Especially affecting women
It is surprising that the disease occurs in about 90% of cases in women who are out of the menopause. At this stage of life, it is more likely to lose a partner, which could trigger a cracked heart syndrome. Excessive emotional reactions may be a better or even worse cause of jamming the pumping function. If, for example, a lottery winner or a wedge is a trigger, Happy Syndrome is spoken. Severe physical stress, such as surgery or accidents, can trigger Takotsub's syndrome.
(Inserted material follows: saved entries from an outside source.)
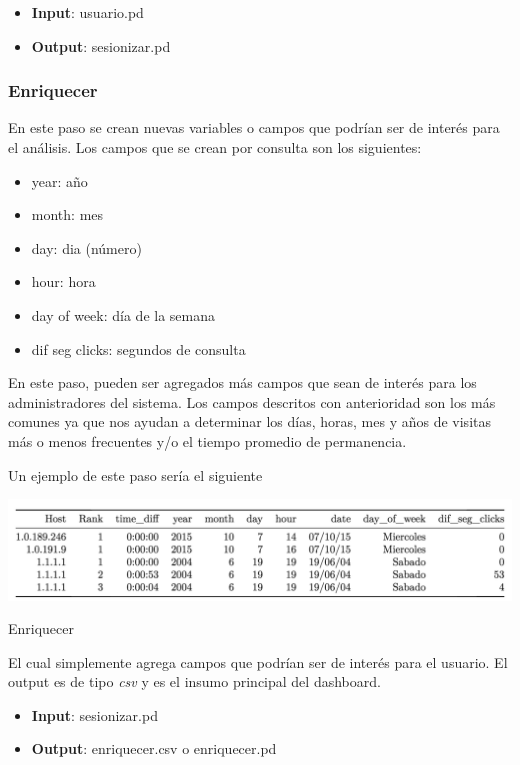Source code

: \begin{itemize}
\item \textbf{Input}: usuario.pd
\item \textbf{Output}: sesionizar.pd
\end{itemize}



\subsubsection{Enriquecer}\label{v-enriquecer}

En este paso se crean nuevas variables o campos que podrían ser de
interés para el análisis. Los campos que se crean por consulta son los
siguientes:

\begin{itemize}
\itemsep1pt\parskip0pt
\item
  year: año
\item
  month: mes
\item
  day: dia (número)
\item
  hour: hora
\item
  day of week: día de la semana
\item
  dif seg clicks: segundos de consulta
\end{itemize}

En este paso, pueden ser agregados más campos que sean de interés para
los administradores del sistema. Los campos descritos con anterioridad
son los más comunes ya que nos ayudan a determinar los días, horas, mes
y años de visitas más o menos frecuentes y/o el tiempo promedio de permanencia.

Un ejemplo de este paso sería el siguiente

\begin{table}[H]
\centering
\includegraphics[width=1\textwidth]{Figures/tabla2.png}
\caption{Enriquecer}
\end{table}

El cual simplemente agrega campos que podrían ser de interés para el usuario. El output es de tipo \emph{csv} y es el insumo principal del dashboard.

\begin{itemize}
\item \textbf{Input}: sesionizar.pd 
\item \textbf{Output}: enriquecer.csv o enriquecer.pd
\end{itemize}


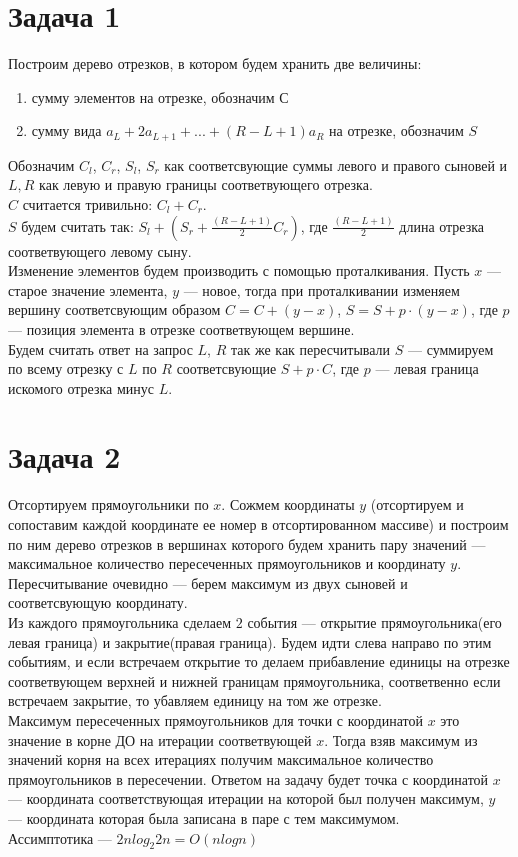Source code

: \documentclass{article}
\begin{document}
 
\noindent 
\onehalfspacing  

\section{Задача 1}
Построим дерево отрезков, в котором будем хранить две величины:
\begin{enumerate}
\item сумму элементов на отрезке, обозначим $С$
\item сумму вида $a_L + 2a_{L+1} + ... + (R-L+1)a_R$ на отрезке, обозначим $S$
\end{enumerate}
Обозначим $C_l$, $C_r$, $S_l$, $S_r$ как соответсвующие суммы левого и правого сыновей и $L, R$ как левую и правую границы соответвующего отрезка.\\
$C$ считается тривильно: $C_l + C_r$.\\
$S$ будем считать так: $S_l + (S_r + \frac{(R - L + 1)}{2}C_r)$, где $\frac{(R - L + 1)}{2}$ длина отрезка соответвующего левому сыну.\\
Изменение элементов будем производить с помощью проталкивания. Пусть $x$ --- старое значение элемента, $y$ --- новое, тогда при проталкивании изменяем вершину соответсвующим образом $C=C+(y-x)$, $S=S+p\cdot(y-x)$, где $p$ --- позиция элемента в отрезке соответвующем вершине.\\
Будем считать ответ на запрос $L$, $R$ так же как пересчитывали $S$ --- суммируем по всему отрезку с $L$ по $R$ соответсвующие $S + p \cdot C$, где $p$ --- левая граница искомого отрезка минус $L$.

\section{Задача 2}
Отсортируем прямоугольники по $x$. Сожмем координаты $y$ (отсортируем и сопоставим каждой координате ее номер в отсортированном массиве) и построим по ним дерево отрезков в вершинах которого будем хранить пару значений --- максимальное количество пересеченных прямоугольников и координату $y$. Пересчитывание очевидно --- берем максимум из двух сыновей и соответсвующую координату.\\
Из каждого прямоугольника сделаем $2$ события --- открытие прямоугольника(его левая граница) и закрытие(правая граница). Будем идти слева направо по этим событиям, и если встречаем открытие то делаем прибавление единицы на отрезке соответвующем верхней и нижней границам прямоугольника, соответвенно если встречаем закрытие, то убавляем единицу на том же отрезке.\\
Максимум пересеченных прямоугольников для точки с координатой $x$ это значение в корне ДО на итерации соответвующей $x$. Тогда взяв максимум из значений корня на всех итерациях получим максимальное количество прямоугольников в пересечении. Ответом на задачу будет точка с координатой $x$ --- координата соответствующая итерации на которой был получен максимум, $y$ --- координата которая была записана в паре с тем максимумом. \\
Ассимптотика --- $2nlog_{2}{2n}=O(nlogn)$
\end{document}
For the first time in the 1990s, Japanese physicians Keigo Dote and Hikaru Sato described the clinical picture of Takotsub's syndrome. The names were traditional Japanese octopus octopus in the form of a dent clay jug with a compressed neck. The special form of the left ventricle at the end of the syllable, which she recalled, considered the medical profession as a consequence of a bleeding disorder of the heart muscle.
Source: German Center for Cardiovascular Research e. В.
The acute phase can be very dangerous
If the syndrome breaks down, the affected persons should be monitored intensively with immediate care, as cardiac shock can be caused by a heart disorder. In this case, the heart pumps so little blood through the body that the organism is no longer adequately supplied with blood and oxygen. This can be fatal. Such a shock is also a known cause of death after severe heart attacks. However, patients who survive cardiogenic shock have an increased risk of dying, as studies have shown. Therefore, long-term observations are needed for this group of patients.
When the acute phase is complete, most patients get cured of the incident within a few weeks or months without consequences.
So Broken Heart syndrome is healthy
Operation is not needed. In Takotsub's disease, doctors only ensure that the body's value of stress hormone is reduced. In addition, patients are given hormone-lowering drugs. They also get beta-blockers to calm the heart.
The broken heart syndrome is more common than we already thought
In recent years, it has been found that chipped heart syndrome is not as rare as we already thought. "Today, we assume that three to five percent of all suspected heart attacks have not suffered any infarction, but stress cardiomyopathy," says prof. Dr. Med. Ingo Eitel, a cardiologist at the heart of the Lübeck Center.